Duke of Jin
- Reign: 356–349 BC
- Predecessor: Duke Huan
- Successor: None (Dynasty collapsed)

Names
- Ancestral name: Jī (姬) Given name: Jùjiǔ (俱酒)

Posthumous name
- Duke Jing (靜公) or Duke Jing (靖公) or Duke Dao (悼公)
- House: Ji
- Dynasty: Jin
- Father: Duke Huan

= Duke Jing of Jin (Jujiu) =

Duke of Jin

Duke Jing of Jin (晉靜公 (Jìn Jìng Gōng)), personal name Ji Jujiu, was the supposed last ruler of the Jin state, according to the Records of the Grand Historian. He succeeded his father, Duke Huan, and was eventually overthrown by the states of Han, Zhao, and Wei that were founded by former aristocratic clans of Jin.
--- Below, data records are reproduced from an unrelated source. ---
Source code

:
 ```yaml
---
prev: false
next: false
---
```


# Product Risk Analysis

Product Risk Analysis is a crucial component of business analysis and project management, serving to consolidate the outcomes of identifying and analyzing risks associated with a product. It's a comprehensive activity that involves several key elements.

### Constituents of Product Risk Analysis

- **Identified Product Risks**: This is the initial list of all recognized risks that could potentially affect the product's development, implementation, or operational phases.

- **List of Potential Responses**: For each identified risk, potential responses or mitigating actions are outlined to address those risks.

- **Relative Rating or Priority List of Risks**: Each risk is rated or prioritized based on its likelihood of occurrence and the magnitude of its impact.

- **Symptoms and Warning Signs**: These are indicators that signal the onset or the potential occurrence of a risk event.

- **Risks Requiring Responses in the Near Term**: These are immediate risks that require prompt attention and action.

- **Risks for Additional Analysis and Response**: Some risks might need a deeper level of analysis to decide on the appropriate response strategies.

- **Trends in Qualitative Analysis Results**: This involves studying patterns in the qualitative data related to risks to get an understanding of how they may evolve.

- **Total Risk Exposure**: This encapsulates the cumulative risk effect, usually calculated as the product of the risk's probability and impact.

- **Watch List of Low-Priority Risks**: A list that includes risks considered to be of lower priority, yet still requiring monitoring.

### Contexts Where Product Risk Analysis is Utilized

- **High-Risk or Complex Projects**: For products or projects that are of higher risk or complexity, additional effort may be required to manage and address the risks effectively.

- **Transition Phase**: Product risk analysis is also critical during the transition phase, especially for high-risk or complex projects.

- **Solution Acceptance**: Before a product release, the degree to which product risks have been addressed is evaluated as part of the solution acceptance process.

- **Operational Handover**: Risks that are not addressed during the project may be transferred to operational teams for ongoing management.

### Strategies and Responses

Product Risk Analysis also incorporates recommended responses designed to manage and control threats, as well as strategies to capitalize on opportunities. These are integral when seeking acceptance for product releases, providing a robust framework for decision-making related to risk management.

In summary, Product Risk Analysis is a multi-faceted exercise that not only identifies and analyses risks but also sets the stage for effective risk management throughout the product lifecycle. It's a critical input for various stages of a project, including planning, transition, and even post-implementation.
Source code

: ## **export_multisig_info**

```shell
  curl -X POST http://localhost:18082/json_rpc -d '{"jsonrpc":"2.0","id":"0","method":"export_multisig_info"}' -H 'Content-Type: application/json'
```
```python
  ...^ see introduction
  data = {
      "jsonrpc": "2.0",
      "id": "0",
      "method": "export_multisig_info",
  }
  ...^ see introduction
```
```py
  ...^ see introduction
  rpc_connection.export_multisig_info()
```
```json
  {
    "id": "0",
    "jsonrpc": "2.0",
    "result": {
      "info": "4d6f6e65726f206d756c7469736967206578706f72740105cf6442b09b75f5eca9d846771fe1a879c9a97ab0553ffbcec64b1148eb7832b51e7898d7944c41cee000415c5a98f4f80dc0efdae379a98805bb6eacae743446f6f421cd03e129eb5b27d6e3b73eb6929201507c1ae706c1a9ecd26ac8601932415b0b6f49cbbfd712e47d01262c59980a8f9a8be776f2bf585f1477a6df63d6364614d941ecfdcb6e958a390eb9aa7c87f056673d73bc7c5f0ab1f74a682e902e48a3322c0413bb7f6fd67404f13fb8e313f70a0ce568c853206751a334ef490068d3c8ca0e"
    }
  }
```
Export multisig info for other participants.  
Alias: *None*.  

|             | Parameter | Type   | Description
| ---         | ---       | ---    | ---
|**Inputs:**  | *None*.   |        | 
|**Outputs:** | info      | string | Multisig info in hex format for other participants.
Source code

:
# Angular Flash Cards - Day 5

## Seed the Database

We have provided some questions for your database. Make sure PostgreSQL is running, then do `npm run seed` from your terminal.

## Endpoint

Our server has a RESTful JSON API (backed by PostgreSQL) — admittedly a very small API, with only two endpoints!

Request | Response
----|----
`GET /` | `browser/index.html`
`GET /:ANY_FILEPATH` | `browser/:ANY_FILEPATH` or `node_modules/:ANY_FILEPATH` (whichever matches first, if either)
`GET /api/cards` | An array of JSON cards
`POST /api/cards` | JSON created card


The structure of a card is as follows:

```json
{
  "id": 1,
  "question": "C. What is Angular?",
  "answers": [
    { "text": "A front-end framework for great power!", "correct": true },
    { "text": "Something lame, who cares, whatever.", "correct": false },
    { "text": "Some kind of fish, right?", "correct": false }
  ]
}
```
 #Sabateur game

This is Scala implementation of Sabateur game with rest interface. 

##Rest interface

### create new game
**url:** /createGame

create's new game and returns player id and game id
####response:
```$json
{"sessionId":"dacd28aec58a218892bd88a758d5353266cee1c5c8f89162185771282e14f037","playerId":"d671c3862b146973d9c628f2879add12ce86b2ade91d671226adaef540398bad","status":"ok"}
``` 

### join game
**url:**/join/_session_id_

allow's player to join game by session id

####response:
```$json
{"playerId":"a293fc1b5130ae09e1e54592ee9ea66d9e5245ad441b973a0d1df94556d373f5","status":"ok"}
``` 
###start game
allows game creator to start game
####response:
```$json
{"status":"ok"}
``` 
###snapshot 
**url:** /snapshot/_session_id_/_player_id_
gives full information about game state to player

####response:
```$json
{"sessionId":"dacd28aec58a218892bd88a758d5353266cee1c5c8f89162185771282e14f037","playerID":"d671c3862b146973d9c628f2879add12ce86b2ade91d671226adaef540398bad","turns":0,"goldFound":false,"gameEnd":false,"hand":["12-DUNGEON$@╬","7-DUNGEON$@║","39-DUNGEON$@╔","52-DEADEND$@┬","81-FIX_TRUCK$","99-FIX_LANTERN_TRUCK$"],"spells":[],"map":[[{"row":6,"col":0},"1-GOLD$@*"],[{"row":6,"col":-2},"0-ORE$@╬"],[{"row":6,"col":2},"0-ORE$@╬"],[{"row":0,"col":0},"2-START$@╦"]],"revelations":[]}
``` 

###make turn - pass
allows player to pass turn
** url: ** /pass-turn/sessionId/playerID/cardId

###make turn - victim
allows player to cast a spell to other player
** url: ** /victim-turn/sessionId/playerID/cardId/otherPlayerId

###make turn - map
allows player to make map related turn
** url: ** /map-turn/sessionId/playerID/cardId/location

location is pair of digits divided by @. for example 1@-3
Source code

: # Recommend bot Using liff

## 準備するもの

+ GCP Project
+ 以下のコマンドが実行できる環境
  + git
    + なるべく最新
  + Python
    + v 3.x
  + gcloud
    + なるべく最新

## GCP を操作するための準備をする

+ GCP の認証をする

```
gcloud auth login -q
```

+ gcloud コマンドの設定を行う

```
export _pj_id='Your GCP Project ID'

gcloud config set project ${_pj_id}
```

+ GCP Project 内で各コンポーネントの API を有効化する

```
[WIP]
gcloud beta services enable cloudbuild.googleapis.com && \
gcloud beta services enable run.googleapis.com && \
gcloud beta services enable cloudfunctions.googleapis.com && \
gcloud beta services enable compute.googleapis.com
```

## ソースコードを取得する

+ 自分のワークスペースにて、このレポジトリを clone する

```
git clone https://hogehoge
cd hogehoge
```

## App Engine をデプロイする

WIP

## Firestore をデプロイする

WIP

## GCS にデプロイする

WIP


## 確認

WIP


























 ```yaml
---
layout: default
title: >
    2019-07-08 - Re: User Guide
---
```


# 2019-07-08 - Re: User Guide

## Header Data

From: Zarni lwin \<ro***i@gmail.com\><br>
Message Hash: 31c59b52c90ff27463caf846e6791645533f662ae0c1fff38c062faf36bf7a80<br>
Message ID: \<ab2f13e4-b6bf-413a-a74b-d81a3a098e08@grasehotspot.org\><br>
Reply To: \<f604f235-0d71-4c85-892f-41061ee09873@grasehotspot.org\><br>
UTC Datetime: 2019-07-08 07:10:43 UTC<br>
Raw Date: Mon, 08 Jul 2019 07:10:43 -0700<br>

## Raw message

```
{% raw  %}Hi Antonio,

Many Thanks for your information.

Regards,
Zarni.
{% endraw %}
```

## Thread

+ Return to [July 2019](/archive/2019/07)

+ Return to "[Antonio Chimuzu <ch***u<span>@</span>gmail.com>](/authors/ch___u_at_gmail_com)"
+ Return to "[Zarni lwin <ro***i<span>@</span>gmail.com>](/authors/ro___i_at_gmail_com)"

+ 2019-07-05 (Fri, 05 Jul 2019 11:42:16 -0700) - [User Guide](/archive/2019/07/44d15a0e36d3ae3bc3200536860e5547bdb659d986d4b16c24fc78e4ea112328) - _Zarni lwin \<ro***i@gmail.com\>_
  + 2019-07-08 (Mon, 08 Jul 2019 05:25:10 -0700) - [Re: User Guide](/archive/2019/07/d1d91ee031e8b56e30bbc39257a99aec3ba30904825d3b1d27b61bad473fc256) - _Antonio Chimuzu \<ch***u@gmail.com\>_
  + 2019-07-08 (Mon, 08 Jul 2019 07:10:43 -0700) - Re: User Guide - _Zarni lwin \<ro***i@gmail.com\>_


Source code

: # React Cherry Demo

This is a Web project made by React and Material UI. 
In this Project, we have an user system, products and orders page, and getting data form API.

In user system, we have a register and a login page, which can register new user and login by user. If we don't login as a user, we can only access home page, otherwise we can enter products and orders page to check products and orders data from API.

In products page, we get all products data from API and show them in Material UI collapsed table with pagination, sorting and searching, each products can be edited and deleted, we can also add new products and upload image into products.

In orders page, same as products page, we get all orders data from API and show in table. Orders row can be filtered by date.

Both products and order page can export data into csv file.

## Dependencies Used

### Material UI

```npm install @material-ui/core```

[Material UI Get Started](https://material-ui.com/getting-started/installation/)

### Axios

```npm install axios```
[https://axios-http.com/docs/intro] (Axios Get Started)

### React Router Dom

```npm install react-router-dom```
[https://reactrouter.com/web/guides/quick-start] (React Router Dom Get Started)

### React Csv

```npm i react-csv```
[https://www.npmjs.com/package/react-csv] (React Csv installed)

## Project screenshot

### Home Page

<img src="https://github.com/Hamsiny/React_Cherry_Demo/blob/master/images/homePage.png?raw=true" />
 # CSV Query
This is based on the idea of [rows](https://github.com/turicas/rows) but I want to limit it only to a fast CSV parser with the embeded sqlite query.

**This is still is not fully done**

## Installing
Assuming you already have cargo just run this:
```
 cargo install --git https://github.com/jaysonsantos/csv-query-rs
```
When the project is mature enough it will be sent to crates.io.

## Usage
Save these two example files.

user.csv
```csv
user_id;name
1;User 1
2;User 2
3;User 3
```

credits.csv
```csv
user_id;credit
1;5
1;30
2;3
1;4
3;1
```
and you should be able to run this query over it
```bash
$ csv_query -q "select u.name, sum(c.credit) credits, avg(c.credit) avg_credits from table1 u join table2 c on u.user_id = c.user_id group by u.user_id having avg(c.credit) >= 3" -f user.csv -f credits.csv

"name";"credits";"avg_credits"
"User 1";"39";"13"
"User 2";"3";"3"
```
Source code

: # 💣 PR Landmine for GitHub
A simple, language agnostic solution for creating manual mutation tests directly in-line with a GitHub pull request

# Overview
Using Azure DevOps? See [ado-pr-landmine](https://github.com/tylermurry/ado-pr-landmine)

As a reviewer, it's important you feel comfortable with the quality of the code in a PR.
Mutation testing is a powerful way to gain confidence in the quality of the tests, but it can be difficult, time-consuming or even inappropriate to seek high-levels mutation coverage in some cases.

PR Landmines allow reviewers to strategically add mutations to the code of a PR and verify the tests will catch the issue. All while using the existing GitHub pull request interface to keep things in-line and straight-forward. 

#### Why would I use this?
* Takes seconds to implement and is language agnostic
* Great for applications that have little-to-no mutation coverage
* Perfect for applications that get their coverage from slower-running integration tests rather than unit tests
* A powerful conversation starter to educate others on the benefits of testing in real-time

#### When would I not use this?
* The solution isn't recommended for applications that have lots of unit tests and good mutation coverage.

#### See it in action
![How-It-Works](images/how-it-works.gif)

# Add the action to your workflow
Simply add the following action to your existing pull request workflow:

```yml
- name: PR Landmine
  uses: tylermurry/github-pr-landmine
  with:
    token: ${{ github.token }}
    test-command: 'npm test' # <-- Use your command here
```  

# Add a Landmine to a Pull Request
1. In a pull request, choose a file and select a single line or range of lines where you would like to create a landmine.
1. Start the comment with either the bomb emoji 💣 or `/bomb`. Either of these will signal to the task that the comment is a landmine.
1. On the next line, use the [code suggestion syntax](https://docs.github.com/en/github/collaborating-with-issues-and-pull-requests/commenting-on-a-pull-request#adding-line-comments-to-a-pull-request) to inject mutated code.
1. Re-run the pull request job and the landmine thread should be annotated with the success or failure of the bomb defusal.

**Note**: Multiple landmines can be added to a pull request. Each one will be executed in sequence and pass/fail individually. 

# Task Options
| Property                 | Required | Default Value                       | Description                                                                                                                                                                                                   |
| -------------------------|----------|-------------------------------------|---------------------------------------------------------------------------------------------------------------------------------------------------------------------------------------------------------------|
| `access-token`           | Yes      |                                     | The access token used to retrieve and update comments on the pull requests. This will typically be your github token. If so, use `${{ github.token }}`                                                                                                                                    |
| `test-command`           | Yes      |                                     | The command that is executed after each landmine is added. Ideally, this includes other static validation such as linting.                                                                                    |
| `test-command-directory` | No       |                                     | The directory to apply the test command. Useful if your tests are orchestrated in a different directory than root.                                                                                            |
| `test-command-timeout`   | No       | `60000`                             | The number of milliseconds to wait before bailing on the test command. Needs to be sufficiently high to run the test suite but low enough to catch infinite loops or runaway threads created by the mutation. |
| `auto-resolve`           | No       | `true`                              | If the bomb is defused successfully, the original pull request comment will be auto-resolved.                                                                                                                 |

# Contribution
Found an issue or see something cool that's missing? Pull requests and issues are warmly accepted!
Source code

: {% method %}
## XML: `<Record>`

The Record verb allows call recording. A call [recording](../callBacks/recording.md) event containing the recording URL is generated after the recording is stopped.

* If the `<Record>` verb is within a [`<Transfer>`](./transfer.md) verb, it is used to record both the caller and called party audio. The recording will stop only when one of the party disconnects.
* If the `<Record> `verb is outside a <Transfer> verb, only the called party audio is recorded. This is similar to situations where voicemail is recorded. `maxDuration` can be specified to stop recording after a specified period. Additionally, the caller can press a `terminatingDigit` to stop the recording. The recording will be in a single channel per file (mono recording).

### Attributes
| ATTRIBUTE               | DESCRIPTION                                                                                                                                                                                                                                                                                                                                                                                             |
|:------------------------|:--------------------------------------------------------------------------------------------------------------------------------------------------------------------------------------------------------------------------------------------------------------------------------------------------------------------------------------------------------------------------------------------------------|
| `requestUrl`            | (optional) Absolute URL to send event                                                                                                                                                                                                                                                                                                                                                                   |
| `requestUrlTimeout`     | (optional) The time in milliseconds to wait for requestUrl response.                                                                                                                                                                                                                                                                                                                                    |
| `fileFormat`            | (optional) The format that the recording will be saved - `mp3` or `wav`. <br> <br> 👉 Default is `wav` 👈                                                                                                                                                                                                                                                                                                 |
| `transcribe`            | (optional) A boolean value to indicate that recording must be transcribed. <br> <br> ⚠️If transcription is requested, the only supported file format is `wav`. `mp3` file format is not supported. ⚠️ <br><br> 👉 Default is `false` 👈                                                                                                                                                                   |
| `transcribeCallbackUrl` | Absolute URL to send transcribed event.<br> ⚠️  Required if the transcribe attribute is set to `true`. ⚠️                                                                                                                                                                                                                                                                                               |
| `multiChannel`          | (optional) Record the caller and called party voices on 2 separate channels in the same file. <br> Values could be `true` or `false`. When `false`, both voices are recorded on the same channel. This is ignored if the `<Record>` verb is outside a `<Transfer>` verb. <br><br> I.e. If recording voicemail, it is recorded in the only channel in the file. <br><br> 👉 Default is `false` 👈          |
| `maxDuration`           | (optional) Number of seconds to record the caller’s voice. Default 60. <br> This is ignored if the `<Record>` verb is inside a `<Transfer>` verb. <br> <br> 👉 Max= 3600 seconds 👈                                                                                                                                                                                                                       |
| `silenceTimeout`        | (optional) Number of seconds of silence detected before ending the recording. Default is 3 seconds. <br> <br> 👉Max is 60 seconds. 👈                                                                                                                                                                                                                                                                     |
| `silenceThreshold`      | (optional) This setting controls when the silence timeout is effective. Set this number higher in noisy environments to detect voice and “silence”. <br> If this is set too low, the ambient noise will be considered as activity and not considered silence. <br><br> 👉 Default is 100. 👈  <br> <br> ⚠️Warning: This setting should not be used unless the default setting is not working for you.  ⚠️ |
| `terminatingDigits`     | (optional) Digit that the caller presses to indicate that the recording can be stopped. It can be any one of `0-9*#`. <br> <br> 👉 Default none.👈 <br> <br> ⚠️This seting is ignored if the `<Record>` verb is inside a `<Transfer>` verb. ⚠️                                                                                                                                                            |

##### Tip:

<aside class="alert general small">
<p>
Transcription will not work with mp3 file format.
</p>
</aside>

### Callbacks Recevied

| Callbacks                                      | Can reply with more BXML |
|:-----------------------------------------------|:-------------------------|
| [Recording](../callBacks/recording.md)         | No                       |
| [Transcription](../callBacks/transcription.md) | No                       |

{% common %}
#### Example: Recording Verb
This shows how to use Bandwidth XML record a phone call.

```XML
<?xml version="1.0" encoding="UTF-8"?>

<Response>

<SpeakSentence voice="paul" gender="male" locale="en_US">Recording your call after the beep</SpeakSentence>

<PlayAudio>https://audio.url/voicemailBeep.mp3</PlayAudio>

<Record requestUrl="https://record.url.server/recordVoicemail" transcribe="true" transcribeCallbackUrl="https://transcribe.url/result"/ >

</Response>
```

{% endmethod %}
However, the Records of the Grand Historian account of the last rulers of Jin is often self-contradictory, and is further contradicted by the Bamboo Annals, which does not mention any Jin ruler after Duke Huan. Historians such as Yang Kuan, Ch'ien Mu, and Han Zhaoqi generally regard the Bamboo Annals as more reliable, since it was unearthed from the tomb of King Xiang of Wei. Duke Huan is therefore generally considered the final ruler of Jin, and the historicity of Duke Jing has been cast in doubt.